• _WHAT YOU NEED TO DO_: Using the data below, restate exactly every line from the one with "[**Medium**](https://lukebergmann.medium.com/) |" up to and including the one with "Start Next.js Frontend:**". No picture belongs in it.

• _DATA TO EXAMINE_:
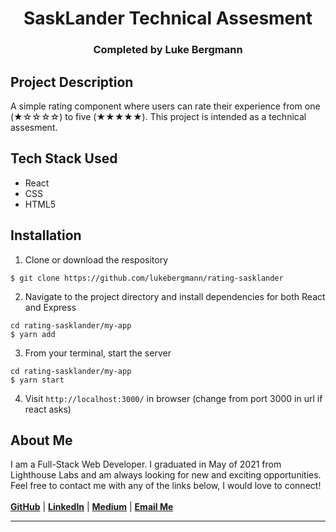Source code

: <!-- TITLE -->
<div align="center">
<h1>SaskLander Technical Assesment</h1>
<h3>Completed by Luke Bergmann</h3>
</div>

<!-- Project Description -->
## Project Description
A simple rating component where users can rate their experience from one (★☆☆☆☆) to five (★★★★★). This project is intended as a technical assesment. 

<!-- Tech Stack-->
## Tech Stack Used
- React
- CSS
- HTML5

<!-- Installation -->
## Installation

1. Clone or download the respository

```
$ git clone https://github.com/lukebergmann/rating-sasklander
```

2. Navigate to the project directory and install dependencies for both React and Express

```
cd rating-sasklander/my-app
$ yarn add
```

3. From your terminal, start the server
```
cd rating-sasklander/my-app
$ yarn start
```

4.  Visit `http://localhost:3000/` in browser
   (change from port 3000 in url if react asks)

<!-- About Me -->
## About Me
I am a Full-Stack Web Developer. I graduated in May of 2021 from Lighthouse Labs and am always looking for new and exciting opportunities. 
 Feel free to contact me with any of the links below, I would love to connect!  
<br>
[**GitHub**](https://github.com/lukebergmann) |
[**LinkedIn**](https://www.linkedin.com/in/lukebergmann/) |
[**Medium**](https://lukebergmann.medium.com/) |
[**Email Me**](mailto:lukebergmann0@gmail.com?subject=%20Let's%20Connect!)
<br>
<hr>



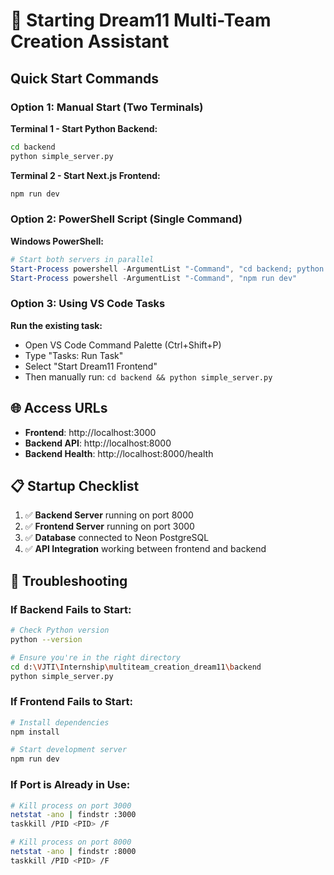 # 🚀 Starting Dream11 Multi-Team Creation Assistant

## Quick Start Commands

### Option 1: Manual Start (Two Terminals)

**Terminal 1 - Start Python Backend:**
```bash
cd backend
python simple_server.py
```

**Terminal 2 - Start Next.js Frontend:**
```bash
npm run dev
```

### Option 2: PowerShell Script (Single Command)

**Windows PowerShell:**
```powershell
# Start both servers in parallel
Start-Process powershell -ArgumentList "-Command", "cd backend; python simple_server.py"
Start-Process powershell -ArgumentList "-Command", "npm run dev"
```

### Option 3: Using VS Code Tasks

**Run the existing task:**
- Open VS Code Command Palette (Ctrl+Shift+P)
- Type "Tasks: Run Task"
- Select "Start Dream11 Frontend"
- Then manually run: `cd backend && python simple_server.py`

## 🌐 Access URLs

- **Frontend**: http://localhost:3000
- **Backend API**: http://localhost:8000
- **Backend Health**: http://localhost:8000/health

## 📋 Startup Checklist

1. ✅ **Backend Server** running on port 8000
2. ✅ **Frontend Server** running on port 3000
3. ✅ **Database** connected to Neon PostgreSQL
4. ✅ **API Integration** working between frontend and backend

## 🔧 Troubleshooting

### If Backend Fails to Start:
```bash
# Check Python version
python --version

# Ensure you're in the right directory
cd d:\VJTI\Internship\multiteam_creation_dream11\backend
python simple_server.py
```

### If Frontend Fails to Start:
```bash
# Install dependencies
npm install

# Start development server
npm run dev
```

### If Port is Already in Use:
```bash
# Kill process on port 3000
netstat -ano | findstr :3000
taskkill /PID <PID> /F

# Kill process on port 8000
netstat -ano | findstr :8000
taskkill /PID <PID> /F
```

• _TASK OUTPUT_:
[**Medium**](https://lukebergmann.medium.com/) |
[**Email Me**](mailto:lukebergmann0@gmail.com?subject=%20Let's%20Connect!)
<br>
<hr>



 # 🚀 Starting Dream11 Multi-Team Creation Assistant

## Quick Start Commands

### Option 1: Manual Start (Two Terminals)

**Terminal 1 - Start Python Backend:**
```bash
cd backend
python simple_server.py
```

**Terminal 2 - Start Next.js Frontend:**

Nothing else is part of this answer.